Rating: Summary: "Theory of War" By:Joan Brady Review: The narrator of this novel, Malory Carrick, an American woman residing in Britain who returns home to visit her uncle Atlas and to learn the true story of her grandfather from his diaries who had been a "boughten boy" just after the American Civil War. Her grandfather Jonathan Carrick, a white boy is sold into slavery at age 4 for fifteen dollars to a struggling brutal Kansas Tobacco farmer Alvah Stoke. Jonathan lived his adolescence working endlessly at planting, harvesting, picking off tabacco worms, wrapping tobacco plugs, and his ultimate humiliation, getting beat and bullied by his vicious tormentor Stroke's son, George. To the Stoke family Jonathan was " an animal that you need just need to break", but the hatred towards George grew till Jonathan couldn't take anymore and beat him till he was surely dead, then he escaped at the age of 16 taking the Trans. Continental to Denver to finally be free. Twenty years later Jonathan gets an education he has always wanted and soon after he marries, has 4 kids, and becomes a successful farmer. However, he neither forgot nor forgave the past. Soon after he finds out that George Stoke is alive and well as the US Senator now a "fat, cobra of a politician" he becomes Jonathan's target once again.Joan Brady writes the story with such feeling and heart about her grandfather that it touched me as well. Jonathan Carrick's story is unusual because he was a white slave, which made it more interesting for me to read because you don't hear of cases such as these. The story about Jonathan's life made a serious impact on her family through out the generations and it made me realize how important your families history is. I think Joan Brady did a good job making Jonathan's history one everyone will remember.

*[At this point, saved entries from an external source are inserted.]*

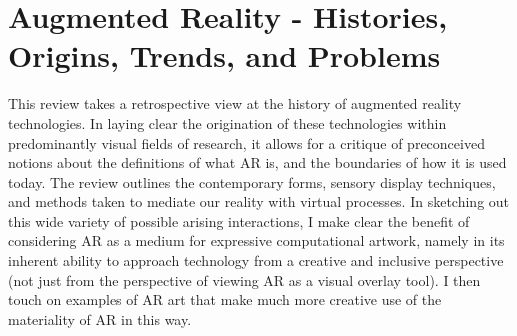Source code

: \chapter{Augmented Reality - Histories, Origins, Trends, and Problems}
\label{sec: review}
\epigraph{\textit{}}{}
This review takes a retrospective view at the history of augmented reality technologies. In laying clear the origination of these technologies within predominantly visual fields of research, it allows for a critique of preconceived notions about the definitions of what AR is, and the boundaries of how it is used today. The review outlines the contemporary forms, sensory display techniques, and methods taken to mediate our reality with virtual processes. In sketching out this wide variety of possible arising interactions, I make clear the benefit of considering AR as a medium for expressive computational artwork, namely in its inherent ability to approach technology from a creative and inclusive perspective (not just from the perspective of viewing AR as a visual overlay tool). I then touch on examples of AR art that make much more creative use of the materiality of AR in this way.



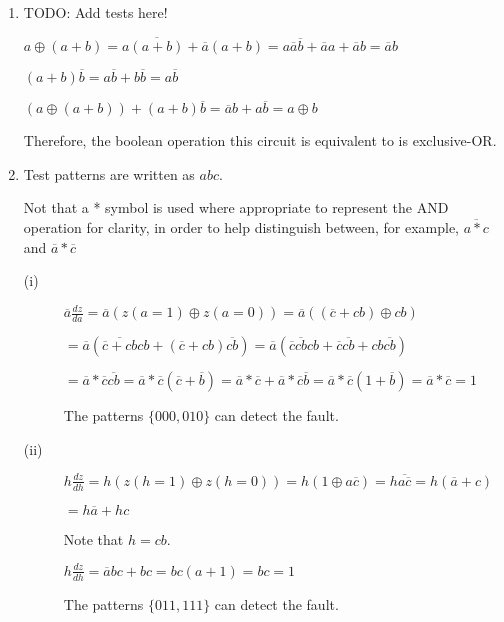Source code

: \documentclass[a4paper,12pt]{article}
\begin{document}
\begin{enumerate}
        \item TODO: Add tests here!

        $a \oplus (a + b) = a\overline{(a + b)} + \overline{a}(a + b) = a\overline{a}\overline{b} + \overline{a}a + \overline{a}b = \overline{a}b$

        $(a + b)\overline{b} = a\overline{b} + b\overline{b} = a\overline{b}$

        $(a \oplus (a + b)) + (a + b)\overline{b} = \overline{a}b + a\overline{b} = a \oplus b $

        Therefore, the boolean operation this circuit is equivalent to is exclusive-OR.

        \item Test patterns are written as $abc$.

            Not that a * symbol is used where appropriate to represent the AND operation for clarity, in order to help distinguish between, for example, $\overline{a*c}$ and $\overline{a}*\overline{c}$
            \begin{description}
                \item[(i)] $\overline{a}\frac{dz}{da} = \overline{a}(z(a = 1) \oplus z(a = 0)) = \overline{a}((\overline{c} + cb) \oplus cb)$

                    $= \overline{a}(\overline{\overline{c} + cb}cb + (\overline{c} + cb)\overline{cb}) = \overline{a}(\overline{c}\overline{cb}cb + \overline{c}\overline{cb} + cb\overline{cb})$

                    $= \overline{a} * \overline{c}\overline{cb} = \overline{a} * \overline{c}(\overline{c} + \overline{b}) = \overline{a} * \overline{c} + \overline{a} * \overline{c}\overline{b} = \overline{a} * \overline{c}(1 + \overline{b}) = \overline{a} * \overline{c} = 1$

                    The patterns $\{000, 010\}$ can detect the fault.

                \item[(ii)] $h\frac{dz}{dh} = h(z(h = 1) \oplus z(h = 0)) = h(1 \oplus a\overline{c}) = h\overline{a\overline{c}} = h(\overline{a} + c)$

                    $= h\overline{a} + hc$

                    Note that $h = cb$.

                    $h\frac{dz}{dh} = \overline{a}bc + bc = bc(a + 1) = bc = 1$

                    The patterns $\{011, 111\}$ can detect the fault.


\end{description}
\end{enumerate}
\end{document}
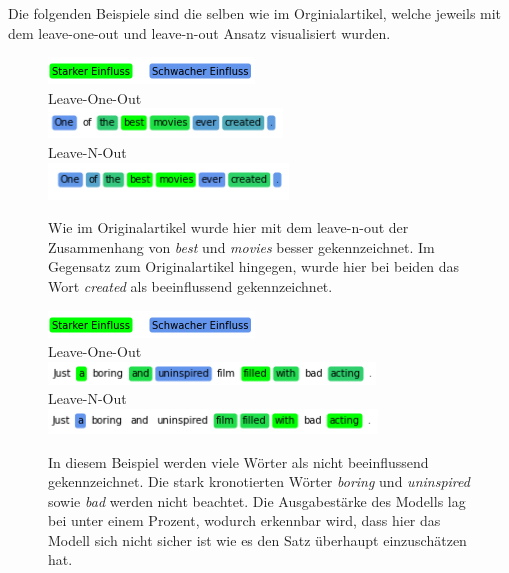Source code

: \documentclass[DIV=13,fontsize=11pt]{scrartcl}
\begin{document}
Die folgenden Beispiele sind die selben wie im Orginialartikel, welche
jeweils mit dem leave-one-out und leave-n-out Ansatz visualisiert wurden.

\begin{figure}[H]
    \centering
    \includegraphics[]{img/legend.png}\\
    Leave-One-Out\\
    \includegraphics[]{img/first_ex_loo.png}\\
    Leave-N-Out\\
    \includegraphics[]{img/first_ex_lno.png}
    \caption{Wie im Originalartikel wurde hier mit dem leave-n-out der Zusammenhang von \textit{best} und \textit{movies} besser gekennzeichnet. Im Gegensatz zum Originalartikel hingegen, wurde hier bei beiden das Wort \textit{created} als beeinflussend gekennzeichnet.}
    \label{fig:ex1}
\end{figure}

\begin{figure}[H]
    \centering
    \includegraphics[]{img/legend.png}\\
    Leave-One-Out\\
    \includegraphics[]{img/sec_ex_loo.png}\\
    Leave-N-Out\\
    \includegraphics[]{img/sec_ex_lno.png}
    \caption{In diesem Beispiel werden viele Wörter als nicht beeinflussend gekennzeichnet. Die stark kronotierten Wörter \textit{boring} und \textit{uninspired} sowie \textit{bad} werden nicht beachtet. Die Ausgabestärke des Modells lag bei unter einem Prozent, wodurch erkennbar wird, dass hier das Modell sich nicht sicher ist wie es den Satz überhaupt einzuschätzen hat.}
    \label{fig:ex2}
\end{figure}
\end{document}
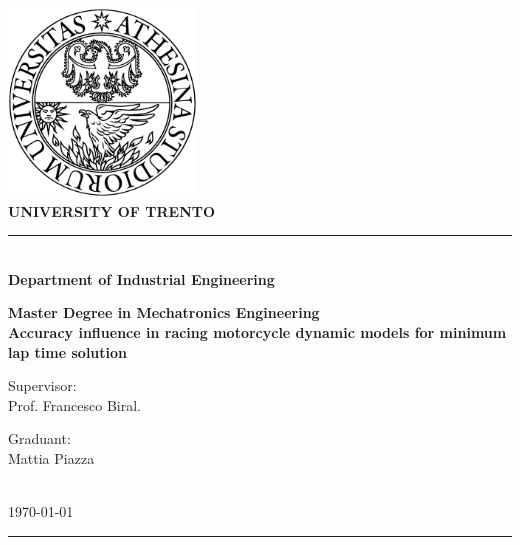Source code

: \begin{titlepage}
\begin{center}
\includegraphics[width=5cm]{img/logo.png}\\[1cm]
{\LARGE \bfseries UNIVERSITY OF TRENTO \\[1cm]}


\rule{\linewidth}{0.3mm} \\[1cm]

{\LARGE \bfseries Department of Industrial Engineering\\[1cm]}

{ \Large \bfseries  Master Degree in Mechatronics Engineering\\[1.5cm] }
%
{ \Large \bfseries  Accuracy influence in racing motorcycle dynamic models for minimum lap time solution\\[2cm] }

\end{center}


\begin{minipage}{0.5\linewidth}
Supervisor:\\
Prof. Francesco Biral.
\end{minipage}%
\begin{minipage}{0.5\linewidth}
Graduant:\\
Mattia Piazza
\end{minipage}
\\[0.5cm]


\vfill
\today \\
\rule{\linewidth}{0.3mm} \\[0.5cm]
\end{titlepage}
%
\setcounter{page}{1}

\clearpage
\thispagestyle{empty}
\phantom{a}
\setcounter{page}{1}

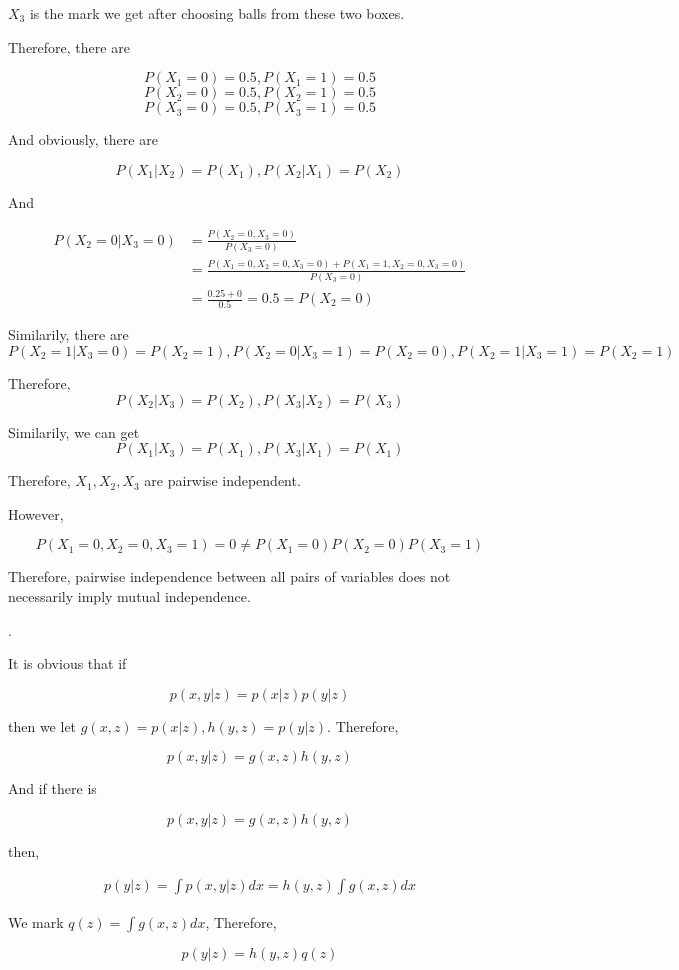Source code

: \documentclass[UTF8]{article}
\begin{document}
$X_3$ is the mark we get after choosing balls from these two boxes.

Therefore, there are

$$P(X_1 = 0) = 0.5, P(X_1 = 1) = 0.5$$
$$P(X_2 = 0) = 0.5, P(X_2 = 1) = 0.5$$
$$P(X_3 = 0) = 0.5, P(X_3 = 1) = 0.5$$

And obviously, there are

$$P(X_1 | X_2) = P(X_1), P(X_2 | X_1) = P(X_2)$$

And

\begin{align*}
    P(X_2 = 0 | X_3 = 0) &= \frac{P(X_2 = 0, X_3 = 0)}{P(X_3 = 0)}\\
    &= \frac{P(X_1 = 0, X_2 = 0, X_3 = 0)+P(X_1 = 1, X_2=0, X_3 = 0)}{P(X_3 = 0)}\\
    &= \frac{0.25 + 0}{0.5} = 0.5 = P(X_2 = 0)
\end{align*}

Similarily, there are
$$P(X_2 = 1 | X_3 = 0) =P(X_2 = 1),  P(X_2 = 0 | X_3 = 1) =P(X_2 = 0), P(X_2 = 1 | X_3 = 1) =P(X_2 = 1)$$

Therefore,
$$P(X_2 | X_3) = P(X_2), P(X_3 | X_2) = P(X_3)$$

Similarily, we can get
$$P(X_1 | X_3) = P(X_1), P(X_3 | X_1) = P(X_1)$$

Therefore, $X_1, X_2, X_3$ are pairwise independent.

However,

$$P(X_1 = 0, X_2 = 0, X_3 = 1) = 0 \neq P(X_1 = 0)P(X_2 = 0)P(X_3 = 1)$$

Therefore, pairwise independence between all pairs of variables does not necessarily imply mutual independence.

.

It is obvious that if

$$p(x,y|z)=p(x|z)p(y|z)$$

then we let $g(x,z)=p(x|z), h(y,z)=p(y|z)$. Therefore, 

$$p(x,y|z)=g(x,z)h(y,z)$$

And if there is

$$p(x,y|z)=g(x,z)h(y,z)$$

then,

\begin{align*}
    p(y|z) = \int p(x,y|z)dx = h(y,z)\int g(x,z)dx
\end{align*}

We mark $q(z) = \int g(x,z)dx$, Therefore,

$$p(y|z) = h(y,z)q(z)$$
\end{document}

Rating: Summary: A disappointing read Review: This book was fine and dandy up to Chapter 3-6 (up to page 90 of 209 pages on my copy). But the book ran off the rails from then on. The plot became rambling. New characters were introduced just to perform bit parts to advance a bad arbitrary plot. It seemed the writer was just having the protagonist wander hither and thither in order to try to fill in pages. Three items of vulgarity that were thrown in were distasteful and unnecessary. The book ceased to be a satisfactory read in its second half, compared to its first half. As the first ninety pages were a good read, the rest of the book became a let-down.
My copy says that this was 1993 Whitbread Book of the Year. It doesn't deserve an award in my opinion.
Not a book I would recommend other people to read.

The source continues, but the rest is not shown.